Question

A cord of negligible mass is wound round the rim of a fly wheel of mass $20$kg and radius $20$cm. A steady pull of $25N$ is applied on the cord as shown in Fig. The flywheel is mounted on a horizontal axle with frictionless bearings.
(a) Compute the angular acceleration of the wheel.
(b) Find the work done by the pull, when $2$m of the cord is unwound.
(c) Find also the kinetic energy of the wheel at this point.

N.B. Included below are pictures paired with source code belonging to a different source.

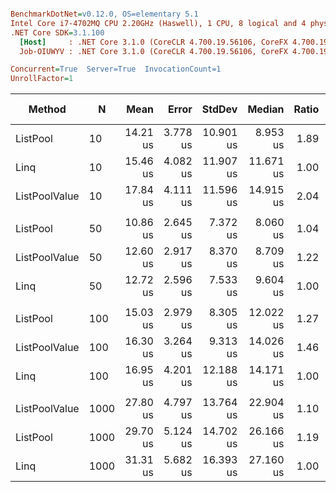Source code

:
 ``` ini

BenchmarkDotNet=v0.12.0, OS=elementary 5.1
Intel Core i7-4702MQ CPU 2.20GHz (Haswell), 1 CPU, 8 logical and 4 physical cores
.NET Core SDK=3.1.100
  [Host]     : .NET Core 3.1.0 (CoreCLR 4.700.19.56106, CoreFX 4.700.19.56202), X64 RyuJIT
  Job-OIUWYV : .NET Core 3.1.0 (CoreCLR 4.700.19.56106, CoreFX 4.700.19.56202), X64 RyuJIT

Concurrent=True  Server=True  InvocationCount=1  
UnrollFactor=1  

```
|        Method |    N |     Mean |    Error |    StdDev |    Median | Ratio | RatioSD | Rank | Gen 0 | Gen 1 | Gen 2 | Allocated |
|-------------- |----- |---------:|---------:|----------:|----------:|------:|--------:|-----:|------:|------:|------:|----------:|
|      ListPool |   10 | 14.21 us | 3.778 us | 10.901 us |  8.953 us |  1.89 |    2.60 |    1 |     - |     - |     - |      88 B |
|          Linq |   10 | 15.46 us | 4.082 us | 11.907 us | 11.671 us |  1.00 |    0.00 |    1 |     - |     - |     - |     248 B |
| ListPoolValue |   10 | 17.84 us | 4.111 us | 11.596 us | 14.915 us |  2.04 |    2.30 |    2 |     - |     - |     - |      32 B |
|               |      |          |          |           |           |       |         |      |       |       |       |           |
|      ListPool |   50 | 10.86 us | 2.645 us |  7.372 us |  8.060 us |  1.04 |    0.87 |    1 |     - |     - |     - |      88 B |
| ListPoolValue |   50 | 12.60 us | 2.917 us |  8.370 us |  8.709 us |  1.22 |    0.90 |    1 |     - |     - |     - |      32 B |
|          Linq |   50 | 12.72 us | 2.596 us |  7.533 us |  9.604 us |  1.00 |    0.00 |    1 |     - |     - |     - |     680 B |
|               |      |          |          |           |           |       |         |      |       |       |       |           |
|      ListPool |  100 | 15.03 us | 2.979 us |  8.305 us | 12.022 us |  1.27 |    1.00 |    1 |     - |     - |     - |      88 B |
| ListPoolValue |  100 | 16.30 us | 3.264 us |  9.313 us | 14.026 us |  1.46 |    1.27 |    1 |     - |     - |     - |      32 B |
|          Linq |  100 | 16.95 us | 4.201 us | 12.188 us | 14.171 us |  1.00 |    0.00 |    1 |     - |     - |     - |    1216 B |
|               |      |          |          |           |           |       |         |      |       |       |       |           |
| ListPoolValue | 1000 | 27.80 us | 4.797 us | 13.764 us | 22.904 us |  1.10 |    0.77 |    1 |     - |     - |     - |      32 B |
|      ListPool | 1000 | 29.70 us | 5.124 us | 14.702 us | 26.166 us |  1.19 |    0.93 |    1 |     - |     - |     - |      88 B |
|          Linq | 1000 | 31.31 us | 5.682 us | 16.393 us | 27.160 us |  1.00 |    0.00 |    1 |     - |     - |     - |    8456 B |

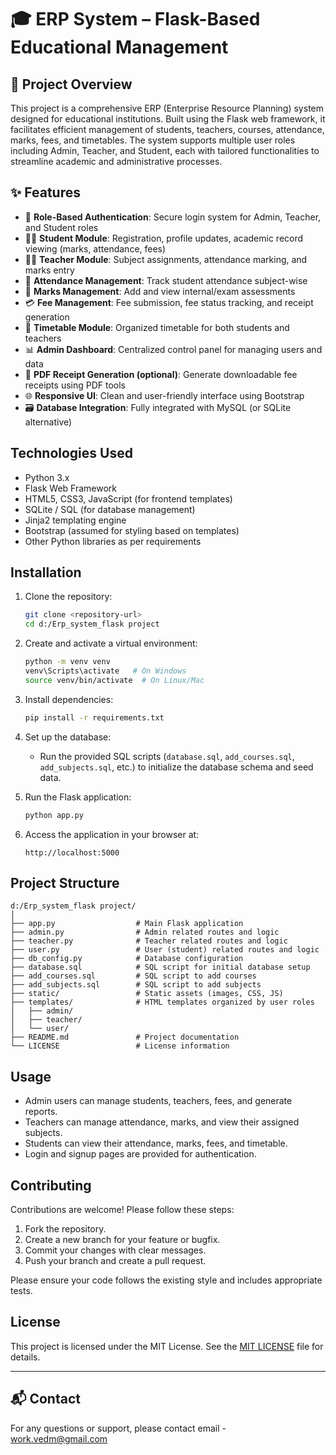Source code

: # 🎓 ERP System – Flask-Based Educational Management

## 📌 Project Overview
This project is a comprehensive ERP (Enterprise Resource Planning) system designed for educational institutions. Built using the Flask web framework, it facilitates efficient management of students, teachers, courses, attendance, marks, fees, and timetables. The system supports multiple user roles including Admin, Teacher, and Student, each with tailored functionalities to streamline academic and administrative processes.

## ✨ Features

- 🔐 **Role-Based Authentication**: Secure login system for Admin, Teacher, and Student roles
- 👨‍🎓 **Student Module**: Registration, profile updates, academic record viewing (marks, attendance, fees)
- 👩‍🏫 **Teacher Module**: Subject assignments, attendance marking, and marks entry
- 📝 **Attendance Management**: Track student attendance subject-wise
- 🧮 **Marks Management**: Add and view internal/exam assessments
- 💳 **Fee Management**: Fee submission, fee status tracking, and receipt generation
- 📅 **Timetable Module**: Organized timetable for both students and teachers
- 📊 **Admin Dashboard**: Centralized control panel for managing users and data
- 📁 **PDF Receipt Generation (optional)**: Generate downloadable fee receipts using PDF tools
- 🌐 **Responsive UI**: Clean and user-friendly interface using Bootstrap
- 🗃️ **Database Integration**: Fully integrated with MySQL (or SQLite alternative)


## Technologies Used
- Python 3.x
- Flask Web Framework
- HTML5, CSS3, JavaScript (for frontend templates)
- SQLite / SQL (for database management)
- Jinja2 templating engine
- Bootstrap (assumed for styling based on templates)
- Other Python libraries as per requirements 

## Installation

1. Clone the repository:
   ```bash
   git clone <repository-url>
   cd d:/Erp_system_flask project
   ```

2. Create and activate a virtual environment:
   ```bash
   python -m venv venv
   venv\Scripts\activate   # On Windows
   source venv/bin/activate  # On Linux/Mac
   ```

3. Install dependencies:
   ```bash
   pip install -r requirements.txt
   ```

4. Set up the database:
   - Run the provided SQL scripts (`database.sql`, `add_courses.sql`, `add_subjects.sql`, etc.) to initialize the database schema and seed data.

5. Run the Flask application:
   ```bash
   python app.py
   ```

6. Access the application in your browser at:
   ```
   http://localhost:5000
   ```

## Project Structure

```
d:/Erp_system_flask project/
│
├── app.py                  # Main Flask application
├── admin.py                # Admin related routes and logic
├── teacher.py              # Teacher related routes and logic
├── user.py                 # User (student) related routes and logic
├── db_config.py            # Database configuration
├── database.sql            # SQL script for initial database setup
├── add_courses.sql         # SQL script to add courses
├── add_subjects.sql        # SQL script to add subjects
├── static/                 # Static assets (images, CSS, JS)
├── templates/              # HTML templates organized by user roles
│   ├── admin/
│   ├── teacher/
│   └── user/
├── README.md               # Project documentation
└── LICENSE                 # License information
```

## Usage

- Admin users can manage students, teachers, fees, and generate reports.
- Teachers can manage attendance, marks, and view their assigned subjects.
- Students can view their attendance, marks, fees, and timetable.
- Login and signup pages are provided for authentication.

## Contributing

Contributions are welcome! Please follow these steps:

1. Fork the repository.
2. Create a new branch for your feature or bugfix.
3. Commit your changes with clear messages.
4. Push your branch and create a pull request.

Please ensure your code follows the existing style and includes appropriate tests.

## License

This project is licensed under the MIT License. See the [MIT LICENSE](LICENSE) file for details.

---
## 📬 Contact
For any questions or support, please contact 
email - work.vedm@gmail.com
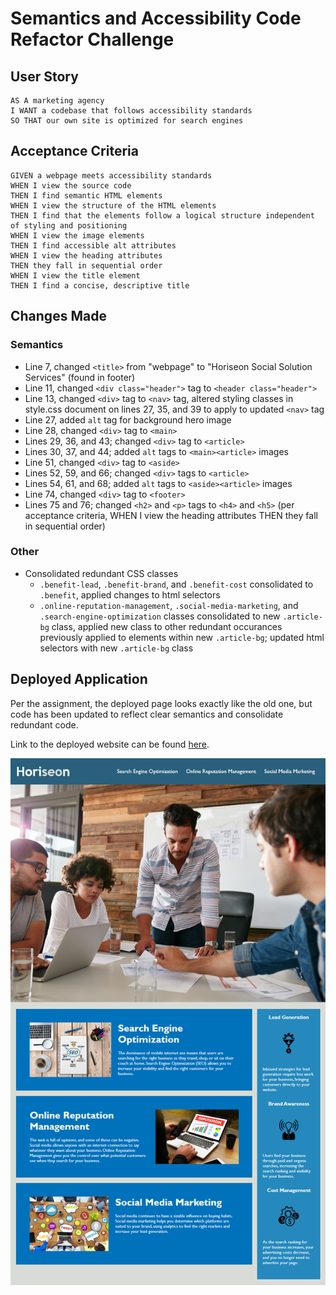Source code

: # Semantics and Accessibility Code Refactor Challenge

## User Story

```
AS A marketing agency
I WANT a codebase that follows accessibility standards
SO THAT our own site is optimized for search engines
```

## Acceptance Criteria

```
GIVEN a webpage meets accessibility standards
WHEN I view the source code
THEN I find semantic HTML elements
WHEN I view the structure of the HTML elements
THEN I find that the elements follow a logical structure independent of styling and positioning
WHEN I view the image elements
THEN I find accessible alt attributes
WHEN I view the heading attributes
THEN they fall in sequential order
WHEN I view the title element
THEN I find a concise, descriptive title
```

## Changes Made

### Semantics

* Line 7, changed `<title>` from "webpage" to "Horiseon Social Solution Services" (found in footer)
* Line 11, changed `<div class="header">` tag to `<header class="header">`
* Line 13, changed `<div>` tag to `<nav>` tag, altered styling classes in style.css document on lines 27, 35, and 39 to apply to updated `<nav>` tag
* Line 27, added `alt` tag for background hero image
* Line 28, changed `<div>` tag to `<main>`
* Lines 29, 36, and 43; changed `<div>` tag to `<article>`
* Lines 30, 37, and 44; added `alt` tags to `<main><article>` images
* Line 51, changed `<div>` tag to `<aside>`
* Lines 52, 59, and 66; changed `<div>` tags to `<article>`
* Lines 54, 61, and 68; added `alt` tags to `<aside><article>` images
* Line 74, changed `<div>` tag to `<footer>`
* Lines 75 and 76; changed `<h2>` and `<p>` tags to `<h4>` and `<h5>` (per acceptance criteria, WHEN I view the heading attributes THEN they fall in sequential order)

### Other

* Consolidated redundant CSS classes
    * `.benefit-lead`, `.benefit-brand`, and `.benefit-cost` consolidated to `.benefit`, applied changes to html selectors
    *  `.online-reputation-management`, `.social-media-marketing`, and `.search-engine-optimization` classes consolidated to new `.article-bg` class, applied new class to other redundant occurances previously applied to elements within new `.article-bg`; updated html selectors with new `.article-bg` class

## Deployed Application

Per the assignment, the deployed page looks exactly like the old one, but code has been updated to reflect clear semantics and consolidate redundant code. 

Link to the deployed website can be found [here](https://cplancich.github.io/HW1_Code_Refactor_CAP/).

![Deployed Website](assets/images/Readme-preview.png)

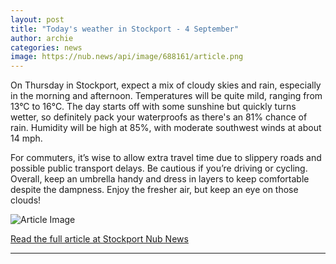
 ```yaml
---
layout: post
title: "Today's weather in Stockport - 4 September"
author: archie
categories: news
image: https://nub.news/api/image/688161/article.png
---
```

On Thursday in Stockport, expect a mix of cloudy skies and rain, especially in the morning and afternoon. Temperatures will be quite mild, ranging from 13°C to 16°C. The day starts off with some sunshine but quickly turns wetter, so definitely pack your waterproofs as there's an 81% chance of rain. Humidity will be high at 85%, with moderate southwest winds at about 14 mph.

For commuters, it’s wise to allow extra travel time due to slippery roads and possible public transport delays. Be cautious if you’re driving or cycling. Overall, keep an umbrella handy and dress in layers to keep comfortable despite the dampness. Enjoy the fresher air, but keep an eye on those clouds!

![Article Image](https://nub.news/api/image/688161/article.png)

[Read the full article at Stockport Nub News](https://stockport.nub.news/news/weather-news/todays-weather-in-stockport-4-september-270826)

---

Assume that the wheel starts from rest.
(d) Compare answers to parts (b) and (c).

Answer 1

(a) We use $I\alpha =\tau$
the torque $\tau =FR$
$=25\times 0.20Nm$(as $R=0.20m$)
$=5.0Nm$
$I=M.I.$ of flywheel about its axis $=\frac{M{R}^2}{2}$
$=\frac{20.0\times (0.2{)}^2}{2}=0.4kg$ $m^2$
$\alpha =$ angular acceleration
$=5.0Nm/0.4kg$ $m^2=12.5s^{-2}$
(b) Work done by the pull unwinding $2m$ of the cord $=25N\times 2m=50J$
(c) Let $\omega$ be the final angular velocity. The kinetic energy gained $=\frac{1}{2}I{\omega }^2$,
since the wheel starts from rest. Now,
${\omega }^2={\omega }_0^2+2a\theta ,{\omega }_0=0$
The angular displacement $\theta =$ length of unwound string/ radius of wheel $=2m/0.2m=10$rad
${\omega }^2=2\times 12.5\times 10.0=250(rad/s{)}^2$
$\therefore K.E.$ gained $=\frac{1}{2}\times 0.4\times 250=50J$
(d) The answer are the same, i.e. the kinetic energy gained by the wheel$=$work done by the force. There is no loss of energy due to friction.